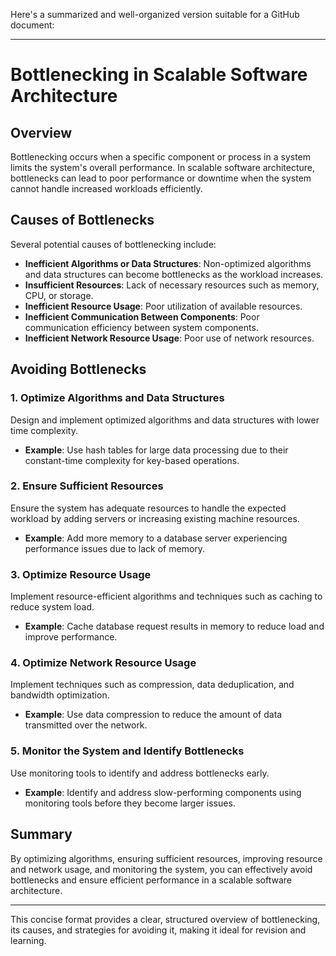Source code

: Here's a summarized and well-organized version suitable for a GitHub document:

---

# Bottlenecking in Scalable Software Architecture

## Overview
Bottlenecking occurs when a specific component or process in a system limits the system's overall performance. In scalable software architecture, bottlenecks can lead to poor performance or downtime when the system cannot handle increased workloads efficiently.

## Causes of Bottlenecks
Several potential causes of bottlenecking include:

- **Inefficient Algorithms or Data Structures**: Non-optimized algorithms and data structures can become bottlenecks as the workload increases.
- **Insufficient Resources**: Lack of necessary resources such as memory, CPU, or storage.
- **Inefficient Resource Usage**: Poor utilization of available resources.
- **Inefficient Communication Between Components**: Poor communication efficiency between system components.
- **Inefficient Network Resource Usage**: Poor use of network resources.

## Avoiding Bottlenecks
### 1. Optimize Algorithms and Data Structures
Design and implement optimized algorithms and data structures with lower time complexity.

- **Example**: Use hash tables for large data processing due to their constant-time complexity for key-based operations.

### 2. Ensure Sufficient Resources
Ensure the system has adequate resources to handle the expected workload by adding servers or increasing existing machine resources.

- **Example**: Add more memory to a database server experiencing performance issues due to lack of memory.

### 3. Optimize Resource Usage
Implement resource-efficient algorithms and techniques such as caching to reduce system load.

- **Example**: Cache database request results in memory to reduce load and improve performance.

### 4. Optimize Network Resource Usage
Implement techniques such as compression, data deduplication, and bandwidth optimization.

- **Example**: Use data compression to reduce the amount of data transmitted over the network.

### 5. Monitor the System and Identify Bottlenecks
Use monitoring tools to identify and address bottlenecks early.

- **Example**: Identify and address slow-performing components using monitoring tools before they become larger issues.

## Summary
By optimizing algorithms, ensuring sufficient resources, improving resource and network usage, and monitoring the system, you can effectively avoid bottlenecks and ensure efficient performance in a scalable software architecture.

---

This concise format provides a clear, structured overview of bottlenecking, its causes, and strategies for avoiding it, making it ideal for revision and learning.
◇ ◇ ◇
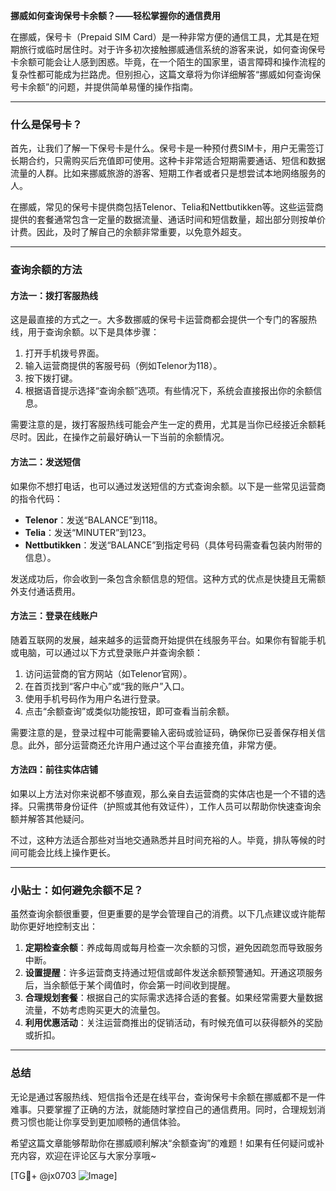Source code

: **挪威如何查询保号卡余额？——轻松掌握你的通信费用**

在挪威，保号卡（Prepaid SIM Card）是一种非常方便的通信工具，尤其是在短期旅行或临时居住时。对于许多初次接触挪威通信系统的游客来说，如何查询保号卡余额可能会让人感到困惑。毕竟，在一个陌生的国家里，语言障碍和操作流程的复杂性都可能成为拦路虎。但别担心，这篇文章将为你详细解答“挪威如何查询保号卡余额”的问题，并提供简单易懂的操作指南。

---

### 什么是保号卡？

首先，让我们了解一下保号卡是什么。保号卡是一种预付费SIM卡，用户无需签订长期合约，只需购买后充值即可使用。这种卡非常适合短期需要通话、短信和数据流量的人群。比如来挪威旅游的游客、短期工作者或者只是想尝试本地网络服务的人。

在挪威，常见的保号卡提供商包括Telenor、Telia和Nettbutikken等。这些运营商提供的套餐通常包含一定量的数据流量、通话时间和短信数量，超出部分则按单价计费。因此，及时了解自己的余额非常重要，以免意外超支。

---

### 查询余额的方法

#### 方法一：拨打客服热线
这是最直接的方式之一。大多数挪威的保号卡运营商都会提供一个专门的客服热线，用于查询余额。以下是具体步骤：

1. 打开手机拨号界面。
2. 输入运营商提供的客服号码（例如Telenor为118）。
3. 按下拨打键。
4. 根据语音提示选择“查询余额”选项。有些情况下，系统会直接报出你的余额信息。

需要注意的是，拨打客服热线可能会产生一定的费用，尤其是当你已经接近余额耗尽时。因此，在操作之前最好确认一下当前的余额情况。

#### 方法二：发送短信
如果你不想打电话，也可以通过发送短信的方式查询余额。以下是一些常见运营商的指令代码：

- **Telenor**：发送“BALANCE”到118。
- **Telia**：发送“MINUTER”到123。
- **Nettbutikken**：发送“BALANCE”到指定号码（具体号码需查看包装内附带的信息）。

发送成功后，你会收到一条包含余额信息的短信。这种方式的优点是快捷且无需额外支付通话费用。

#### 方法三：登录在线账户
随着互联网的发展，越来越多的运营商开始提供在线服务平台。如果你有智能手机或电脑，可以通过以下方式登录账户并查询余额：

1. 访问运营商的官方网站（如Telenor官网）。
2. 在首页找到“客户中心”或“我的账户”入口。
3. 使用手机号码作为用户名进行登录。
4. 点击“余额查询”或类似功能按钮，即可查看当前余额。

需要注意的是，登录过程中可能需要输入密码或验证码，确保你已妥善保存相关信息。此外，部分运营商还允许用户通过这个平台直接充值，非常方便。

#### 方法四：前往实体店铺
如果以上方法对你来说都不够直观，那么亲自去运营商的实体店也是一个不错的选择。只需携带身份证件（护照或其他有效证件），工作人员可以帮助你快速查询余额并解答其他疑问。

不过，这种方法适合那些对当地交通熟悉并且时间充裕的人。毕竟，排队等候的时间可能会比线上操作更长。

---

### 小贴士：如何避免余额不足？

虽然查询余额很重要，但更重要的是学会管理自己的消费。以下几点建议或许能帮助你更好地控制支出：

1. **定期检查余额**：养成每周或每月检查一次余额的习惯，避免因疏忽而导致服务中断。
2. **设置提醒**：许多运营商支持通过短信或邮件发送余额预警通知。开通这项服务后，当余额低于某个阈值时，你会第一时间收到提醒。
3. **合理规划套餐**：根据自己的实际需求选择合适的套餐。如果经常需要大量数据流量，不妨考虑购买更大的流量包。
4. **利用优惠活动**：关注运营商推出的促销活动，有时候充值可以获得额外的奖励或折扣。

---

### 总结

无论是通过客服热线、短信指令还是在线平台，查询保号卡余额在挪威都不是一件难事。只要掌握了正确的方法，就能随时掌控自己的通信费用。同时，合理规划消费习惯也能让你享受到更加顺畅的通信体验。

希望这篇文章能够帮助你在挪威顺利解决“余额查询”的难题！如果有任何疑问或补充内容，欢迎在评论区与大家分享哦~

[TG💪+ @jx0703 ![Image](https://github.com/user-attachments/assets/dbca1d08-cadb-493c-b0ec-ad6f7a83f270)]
◇ ◇ ◇
Set apart and copy each line of the records that holds the word "address".

Use monitoring tools to identify and address bottlenecks early.
- **Example**: Identify and address slow-performing components using monitoring tools before they become larger issues.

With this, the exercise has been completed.